The question slipped out on its own—defiant, almost provocative. Wei Ying instantly regretted it, but it was too late to back down now.

Lan Wangji’s expression didn't change. For a moment, a heavy, thick silence hung in the cabin, like wet concrete. And then he answered, so quietly that Wei Ying had to lean forward to catch the words.

"Then I will come collect you myself."

Wei Ying swallowed hard. He knew these weren't empty words. This man—this creature—wasn't bluffing. Types like him didn't bluff at all. They either spoke the truth or remained silent.

"Fine," Wei Ying said with effort. "I’ll be there."

Lan Wangji nodded once, as if he expected no other answer.

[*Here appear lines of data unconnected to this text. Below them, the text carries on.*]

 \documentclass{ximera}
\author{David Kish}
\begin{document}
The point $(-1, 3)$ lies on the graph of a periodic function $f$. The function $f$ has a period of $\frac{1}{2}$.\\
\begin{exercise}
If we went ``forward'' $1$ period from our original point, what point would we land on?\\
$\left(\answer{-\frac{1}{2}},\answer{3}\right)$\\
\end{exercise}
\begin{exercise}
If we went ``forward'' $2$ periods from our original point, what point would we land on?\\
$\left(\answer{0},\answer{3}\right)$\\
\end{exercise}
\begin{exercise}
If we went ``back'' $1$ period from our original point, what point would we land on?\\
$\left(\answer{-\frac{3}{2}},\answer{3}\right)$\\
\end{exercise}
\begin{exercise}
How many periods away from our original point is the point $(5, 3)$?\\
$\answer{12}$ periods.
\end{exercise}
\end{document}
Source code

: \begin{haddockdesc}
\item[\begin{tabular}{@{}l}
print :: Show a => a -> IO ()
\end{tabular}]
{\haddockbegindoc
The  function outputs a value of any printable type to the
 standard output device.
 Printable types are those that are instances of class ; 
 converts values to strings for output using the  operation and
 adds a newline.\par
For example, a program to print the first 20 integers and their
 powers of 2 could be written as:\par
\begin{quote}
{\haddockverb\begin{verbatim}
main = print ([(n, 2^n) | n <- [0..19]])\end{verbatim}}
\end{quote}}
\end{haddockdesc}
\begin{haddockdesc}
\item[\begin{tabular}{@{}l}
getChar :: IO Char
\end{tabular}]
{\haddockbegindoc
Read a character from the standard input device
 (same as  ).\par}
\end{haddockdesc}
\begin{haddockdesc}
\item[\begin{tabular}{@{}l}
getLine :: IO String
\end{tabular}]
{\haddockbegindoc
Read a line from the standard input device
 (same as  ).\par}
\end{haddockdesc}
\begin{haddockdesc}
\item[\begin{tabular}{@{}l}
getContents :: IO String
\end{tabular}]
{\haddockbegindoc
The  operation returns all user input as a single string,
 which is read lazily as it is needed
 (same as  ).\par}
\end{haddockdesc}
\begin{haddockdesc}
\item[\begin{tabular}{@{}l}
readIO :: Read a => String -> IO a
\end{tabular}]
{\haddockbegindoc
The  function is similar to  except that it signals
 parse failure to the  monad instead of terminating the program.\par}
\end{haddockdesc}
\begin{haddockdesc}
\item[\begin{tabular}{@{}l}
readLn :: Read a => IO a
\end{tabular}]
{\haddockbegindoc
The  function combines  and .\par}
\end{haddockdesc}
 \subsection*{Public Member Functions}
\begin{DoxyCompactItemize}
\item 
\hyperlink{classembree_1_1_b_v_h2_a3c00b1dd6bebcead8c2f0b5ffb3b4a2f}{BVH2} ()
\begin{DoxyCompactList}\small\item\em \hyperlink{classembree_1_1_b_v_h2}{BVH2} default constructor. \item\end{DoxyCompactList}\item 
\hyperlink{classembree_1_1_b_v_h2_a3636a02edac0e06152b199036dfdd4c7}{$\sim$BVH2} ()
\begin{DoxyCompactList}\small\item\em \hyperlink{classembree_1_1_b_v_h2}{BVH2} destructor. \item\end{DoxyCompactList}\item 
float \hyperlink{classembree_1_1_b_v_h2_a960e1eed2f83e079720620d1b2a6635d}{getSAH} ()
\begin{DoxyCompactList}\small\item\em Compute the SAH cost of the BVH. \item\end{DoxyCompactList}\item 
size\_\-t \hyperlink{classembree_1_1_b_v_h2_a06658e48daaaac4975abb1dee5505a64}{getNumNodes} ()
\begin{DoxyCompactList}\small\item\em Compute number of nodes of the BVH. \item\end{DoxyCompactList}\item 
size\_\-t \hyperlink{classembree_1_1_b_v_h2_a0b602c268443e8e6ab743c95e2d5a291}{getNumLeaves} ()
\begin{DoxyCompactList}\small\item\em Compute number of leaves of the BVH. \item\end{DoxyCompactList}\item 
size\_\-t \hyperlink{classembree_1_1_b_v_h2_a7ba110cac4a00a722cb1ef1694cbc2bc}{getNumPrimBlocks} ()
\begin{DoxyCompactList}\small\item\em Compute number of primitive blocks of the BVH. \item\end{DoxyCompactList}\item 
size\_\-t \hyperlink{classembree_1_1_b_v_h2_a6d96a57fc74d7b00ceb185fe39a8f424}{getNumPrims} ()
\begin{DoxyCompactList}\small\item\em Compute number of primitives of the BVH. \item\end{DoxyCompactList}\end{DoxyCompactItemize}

"The driver will take you home."

"No need, I’ll take the subway."

"The driver will take you home," Lan Wangji repeated. A note of steel entered his voice—subtle, barely perceptible, but undeniably there.

Wei Ying didn't argue.

The car moved forward. Lan Wangji stepped out of the vehicle and walked around the corner of the building—Wei Ying caught a glimpse in the side mirror of the man watching him leave. Tall, posture straight, hands resting at his sides. Solitary. And though Wei Ying should have felt nothing but terror, for some reason, in that exact second, he thought: *Who on earth is he anyway? And why won't he just let me go?*

The driver remained silent the entire trip. Wei Ying stared out the window at the evening city, at the shop displays, at the people rushing home, thinking about how his new life was just beginning. And that he had absolutely no idea which path it would take.